__Problem description__
Write out every entry exactly as given, but omit the pictures.

- - - - - - -

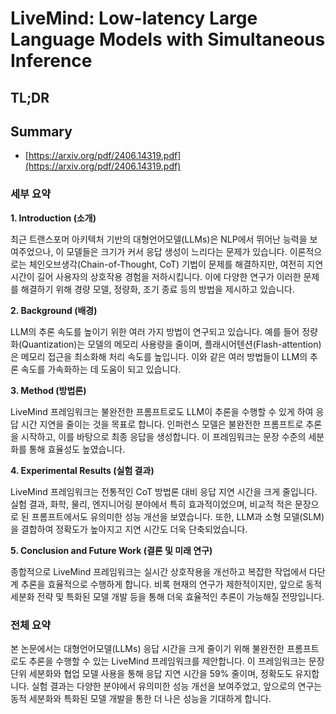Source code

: # LiveMind: Low-latency Large Language Models with Simultaneous Inference
## TL;DR
## Summary
- [https://arxiv.org/pdf/2406.14319.pdf](https://arxiv.org/pdf/2406.14319.pdf)

### 세부 요약

**1. Introduction (소개)**

최근 트랜스포머 아키텍처 기반의 대형언어모델(LLMs)은 NLP에서 뛰어난 능력을 보여주었으나, 이 모델들은 크기가 커서 응답 생성이 느리다는 문제가 있습니다. 이론적으로는 체인오브생각(Chain-of-Thought, CoT) 기법이 문제를 해결하지만, 여전히 지연 시간이 길어 사용자의 상호작용 경험을 저하시킵니다. 이에 다양한 연구가 이러한 문제를 해결하기 위해 경량 모델, 정량화, 조기 종료 등의 방법을 제시하고 있습니다.

**2. Background (배경)**

LLM의 추론 속도를 높이기 위한 여러 가지 방법이 연구되고 있습니다. 예를 들어 정량화(Quantization)는 모델의 메모리 사용량을 줄이며, 플래시어텐션(Flash-attention)은 메모리 접근을 최소화해 처리 속도를 높입니다. 이와 같은 여러 방법들이 LLM의 추론 속도를 가속화하는 데 도움이 되고 있습니다.

**3. Method (방법론)**

LiveMind 프레임워크는 불완전한 프롬프트로도 LLM이 추론을 수행할 수 있게 하여 응답 시간 지연을 줄이는 것을 목표로 합니다. 인퍼런스 모델은 불완전한 프롬프트로 추론을 시작하고, 이를 바탕으로 최종 응답을 생성합니다. 이 프레임워크는 문장 수준의 세분화를 통해 효율성도 높였습니다.

**4. Experimental Results (실험 결과)**

LiveMind 프레임워크는 전통적인 CoT 방법론 대비 응답 지연 시간을 크게 줄입니다. 실험 결과, 화학, 물리, 엔지니어링 분야에서 특히 효과적이었으며, 비교적 적은 문장으로 된 프롬프트에서도 유의미한 성능 개선을 보였습니다. 또한, LLM과 소형 모델(SLM)을 결합하여 정확도가 높아지고 지연 시간도 더욱 단축되었습니다.

**5. Conclusion and Future Work (결론 및 미래 연구)**

종합적으로 LiveMind 프레임워크는 실시간 상호작용을 개선하고 복잡한 작업에서 다단계 추론을 효율적으로 수행하게 합니다. 비록 현재의 연구가 제한적이지만, 앞으로 동적 세분화 전략 및 특화된 모델 개발 등을 통해 더욱 효율적인 추론이 가능해질 전망입니다.

### 전체 요약

본 논문에서는 대형언어모델(LLMs) 응답 시간을 크게 줄이기 위해 불완전한 프롬프트로도 추론을 수행할 수 있는 LiveMind 프레임워크를 제안합니다. 이 프레임워크는 문장 단위 세분화와 협업 모델 사용을 통해 응답 지연 시간을 59% 줄이며, 정확도도 유지합니다. 실험 결과는 다양한 분야에서 유의미한 성능 개선을 보여주었고, 앞으로의 연구는 동적 세분화와 특화된 모델 개발을 통한 더 나은 성능을 기대하게 합니다.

- - - - - - -

__Exercise answer__
Source code

: # LiveMind: Low-latency Large Language Models with Simultaneous Inference
## TL;DR
## Summary
- [https://arxiv.org/pdf/2406.14319.pdf](https://arxiv.org/pdf/2406.14319.pdf)

### 세부 요약

**1. Introduction (소개)**

최근 트랜스포머 아키텍처 기반의 대형언어모델(LLMs)은 NLP에서 뛰어난 능력을 보여주었으나, 이 모델들은 크기가 커서 응답 생성이 느리다는 문제가 있습니다. 이론적으로는 체인오브생각(Chain-of-Thought, CoT) 기법이 문제를 해결하지만, 여전히 지연 시간이 길어 사용자의 상호작용 경험을 저하시킵니다. 이에 다양한 연구가 이러한 문제를 해결하기 위해 경량 모델, 정량화, 조기 종료 등의 방법을 제시하고 있습니다.

**2. Background (배경)**

LLM의 추론 속도를 높이기 위한 여러 가지 방법이 연구되고 있습니다. 예를 들어 정량화(Quantization)는 모델의 메모리 사용량을 줄이며, 플래시어텐션(Flash-attention)은 메모리 접근을 최소화해 처리 속도를 높입니다. 이와 같은 여러 방법들이 LLM의 추론 속도를 가속화하는 데 도움이 되고 있습니다.

**3. Method (방법론)**

LiveMind 프레임워크는 불완전한 프롬프트로도 LLM이 추론을 수행할 수 있게 하여 응답 시간 지연을 줄이는 것을 목표로 합니다. 인퍼런스 모델은 불완전한 프롬프트로 추론을 시작하고, 이를 바탕으로 최종 응답을 생성합니다. 이 프레임워크는 문장 수준의 세분화를 통해 효율성도 높였습니다.

**4. Experimental Results (실험 결과)**

LiveMind 프레임워크는 전통적인 CoT 방법론 대비 응답 지연 시간을 크게 줄입니다. 실험 결과, 화학, 물리, 엔지니어링 분야에서 특히 효과적이었으며, 비교적 적은 문장으로 된 프롬프트에서도 유의미한 성능 개선을 보였습니다. 또한, LLM과 소형 모델(SLM)을 결합하여 정확도가 높아지고 지연 시간도 더욱 단축되었습니다.

**5. Conclusion and Future Work (결론 및 미래 연구)**

종합적으로 LiveMind 프레임워크는 실시간 상호작용을 개선하고 복잡한 작업에서 다단계 추론을 효율적으로 수행하게 합니다. 비록 현재의 연구가 제한적이지만, 앞으로 동적 세분화 전략 및 특화된 모델 개발 등을 통해 더욱 효율적인 추론이 가능해질 전망입니다.

### 전체 요약

본 논문에서는 대형언어모델(LLMs) 응답 시간을 크게 줄이기 위해 불완전한 프롬프트로도 추론을 수행할 수 있는 LiveMind 프레임워크를 제안합니다. 이 프레임워크는 문장 단위 세분화와 협업 모델 사용을 통해 응답 지연 시간을 59% 줄이며, 정확도도 유지합니다. 실험 결과는 다양한 분야에서 유의미한 성능 개선을 보여주었고, 앞으로의 연구는 동적 세분화와 특화된 모델 개발을 통한 더 나은 성능을 기대하게 합니다.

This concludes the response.